The 2020 Census Undercounted Black People, Latinos And Native Americans

Non-Hispanic white people were overly represented.

Black, Latino and Native American communities were severely undercounted in the 2020 U.S. Census.

According to Reuters, a March 10 report from the Census Bureau revealed for decades white people have been overcounted while people of color were undercounted and similar misreporting continued in 2020.

The bureau said the Latino population had an approximate net undercount of 5%, African-Americans greater than 3% and Native Americans and Native Alaskans on reservations by more than 5%. However, non-Hispanic white people and Asians were overcounted.

This data only covers national estimates, state-level analysis will be revealed later this summer.

RELATED: Coalition of Black Groups Use #CountMeBlack To Urge 2020 Census Participation

In the census, which is taken every 10 years, information is drawn that helps to determine electoral and representative districts and also distributes billions in funds to various communities, which in turn supports critical areas like law enforcement, public health, education, infrastructure and more.

Kelly Percival, senior counsel at the Brennan Center for Justice in New York, told Reuters, "Overall, the numbers released today show that the 2020 census suffered from the same problems that previous censuses have. You can't have an accurate census without having an equitable census."

Robert Santos, the Census Bureau's director, claimed at a March 10  news conference that the overall data was "consistent with recent censuses" and could be relied upon for "many uses."

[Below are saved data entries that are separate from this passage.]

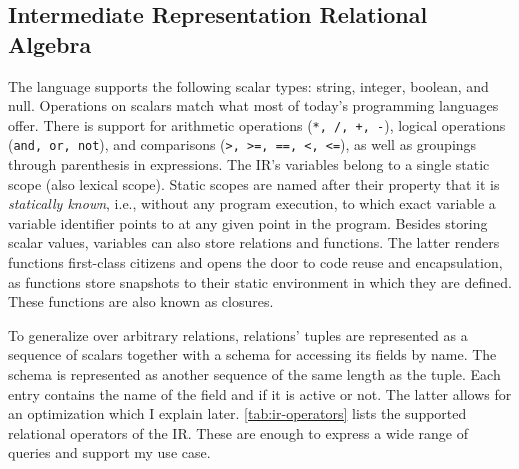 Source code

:\subsection{Intermediate Representation Relational Algebra}\label{sec:ir}

The language supports the following scalar types: string, integer, boolean, and null.
Operations on scalars match what most of today's programming languages offer.
There is support for arithmetic operations (\texttt{*, /, +, -}),
logical operations (\texttt{and, or, not}),
and comparisons (\texttt{>, >=, ==, <, <=}),
as well as groupings through parenthesis in expressions.
The \ac{IR}'s variables belong to a single static scope (also lexical scope).
Static scopes are named after their property that it is \emph{statically known},
i.e., without any program execution, to which exact variable a
variable identifier points to at any given point in the program.
Besides storing scalar values, variables can also store relations and functions.
The latter renders functions first-class citizens and opens the door to
code reuse and encapsulation, as functions store snapshots to their static
environment in which they are defined.
These functions are also known as closures.

To generalize over arbitrary relations, relations' tuples are represented as
a sequence of scalars together with a schema for accessing its fields by name.
The schema is represented as another sequence of the same length as the tuple.
Each entry contains the name of the field and if it is active or not.
The latter allows for an optimization which I explain later.
\ref{tab:ir-operators} lists the supported relational operators of the \ac{IR}.
These are enough to express a wide range of queries and support my use case.

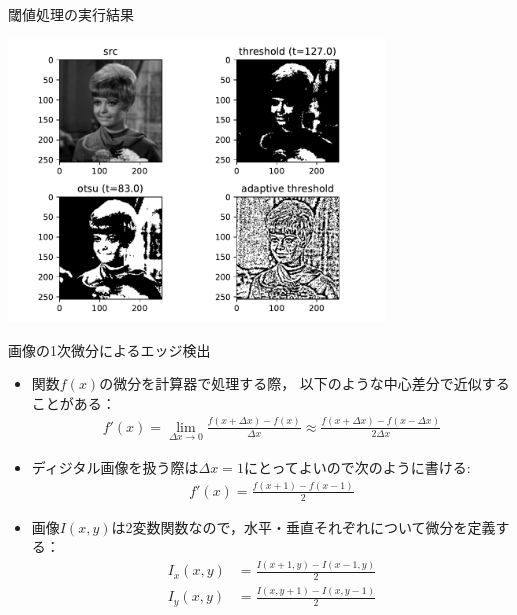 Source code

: \documentclass[10pt]{beamer}
\begin{document}
	\begin{frame}{閾値処理の実行結果}
	    \begin{center}
			\includegraphics[width=10cm]{./figs/threshold.pdf}
		\end{center}
	\end{frame}
	
	\begin{frame}{画像の1次微分によるエッジ検出}
	    \begin{itemize}
	        \item 関数$f(x)$の微分を計算器で処理する際，
	            以下のような中心差分で近似することがある：
        	    \begin{align*}
        	        f'(x) = \lim_{\Delta x\to0}\frac{f(x+\Delta x)-f(x)}{\Delta x}
        	        \approx
        	        \frac{f(x+\Delta x)-f(x-\Delta x)}{2\Delta x}
        	    \end{align*}
        	\item ディジタル画像を扱う際は$\Delta x = 1$にとってよいので次のように書ける:
        	    \begin{align*}
        	        f'(x) = \frac{f(x+1)-f(x-1)}{2}
        	    \end{align*}
        	\item 画像$I(x, y)$は2変数関数なので，水平・垂直それぞれについて微分を定義する：
        	    \begin{align*}
        	        I_x(x, y) &= \frac{I(x+1, y)-I(x-1, y)}{2} \\
        	        I_y(x, y) &= \frac{I(x, y+1)-I(x, y-1)}{2} 
        	    \end{align*}
	    \end{itemize}
	\end{frame}
	
\end{document}
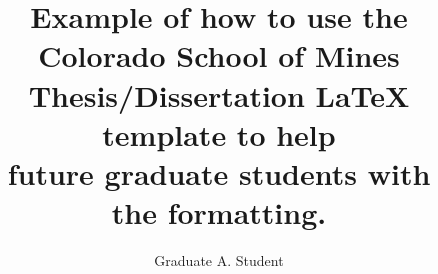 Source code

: \documentclass{article}
\begin{document}

\title{
    Example of how to use the Colorado School of Mines\\
    Thesis/Dissertation \LaTeX{} template to help\\
    future graduate students with\\
    the formatting.
    }


\author{Graduate A. Student}        %
\end{document}
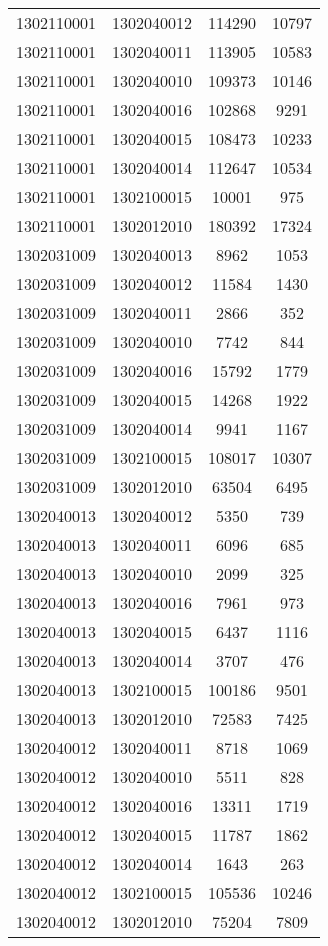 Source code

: \begin{longtable}[h]{llcc}
		1302110001 & 1302040012 & 114290 & 10797\\
		1302110001 & 1302040011 & 113905 & 10583\\
		1302110001 & 1302040010 & 109373 & 10146\\
		1302110001 & 1302040016 & 102868 & 9291\\
		1302110001 & 1302040015 & 108473 & 10233\\
		1302110001 & 1302040014 & 112647 & 10534\\
		1302110001 & 1302100015 & 10001 & 975\\
		1302110001 & 1302012010 & 180392 & 17324\\
		1302031009 & 1302040013 & 8962 & 1053\\
		1302031009 & 1302040012 & 11584 & 1430\\
		1302031009 & 1302040011 & 2866 & 352\\
		1302031009 & 1302040010 & 7742 & 844\\
		1302031009 & 1302040016 & 15792 & 1779\\
		1302031009 & 1302040015 & 14268 & 1922\\
		1302031009 & 1302040014 & 9941 & 1167\\
		1302031009 & 1302100015 & 108017 & 10307\\
		1302031009 & 1302012010 & 63504 & 6495\\
		1302040013 & 1302040012 & 5350 & 739\\
		1302040013 & 1302040011 & 6096 & 685\\
		1302040013 & 1302040010 & 2099 & 325\\
		1302040013 & 1302040016 & 7961 & 973\\
		1302040013 & 1302040015 & 6437 & 1116\\
		1302040013 & 1302040014 & 3707 & 476\\
		1302040013 & 1302100015 & 100186 & 9501\\
		1302040013 & 1302012010 & 72583 & 7425\\
		1302040012 & 1302040011 & 8718 & 1069\\
		1302040012 & 1302040010 & 5511 & 828\\
		1302040012 & 1302040016 & 13311 & 1719\\
		1302040012 & 1302040015 & 11787 & 1862\\
		1302040012 & 1302040014 & 1643 & 263\\
		1302040012 & 1302100015 & 105536 & 10246\\
		1302040012 & 1302012010 & 75204 & 7809\\

\end{longtable}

Without another race, the non-Hispanic white population decreased by 8.6 percent since 2010, according to the data released in August. Nonetheless, the white, non-Hispanic population is still the largest racial group in the United States, but that is followed by people who identified on their census forms as “some other” racial category, alone or in combination, representing 49.9 million -- a 129 percent increase. That surpasses the population identifying as Black or African American, which was at 46.9 million, which was still an increase over the 38.9 million reported in 2010, but now making up 14.2 percent of the total U.S. population when identifying as Black or African American alone or in combination. This Hispanic or Latino population, which includes people of any race, was at 62.1 million, increasing 23 percent from 2010.

The Census Bureau has not revealed how or if they will correct the misreporting.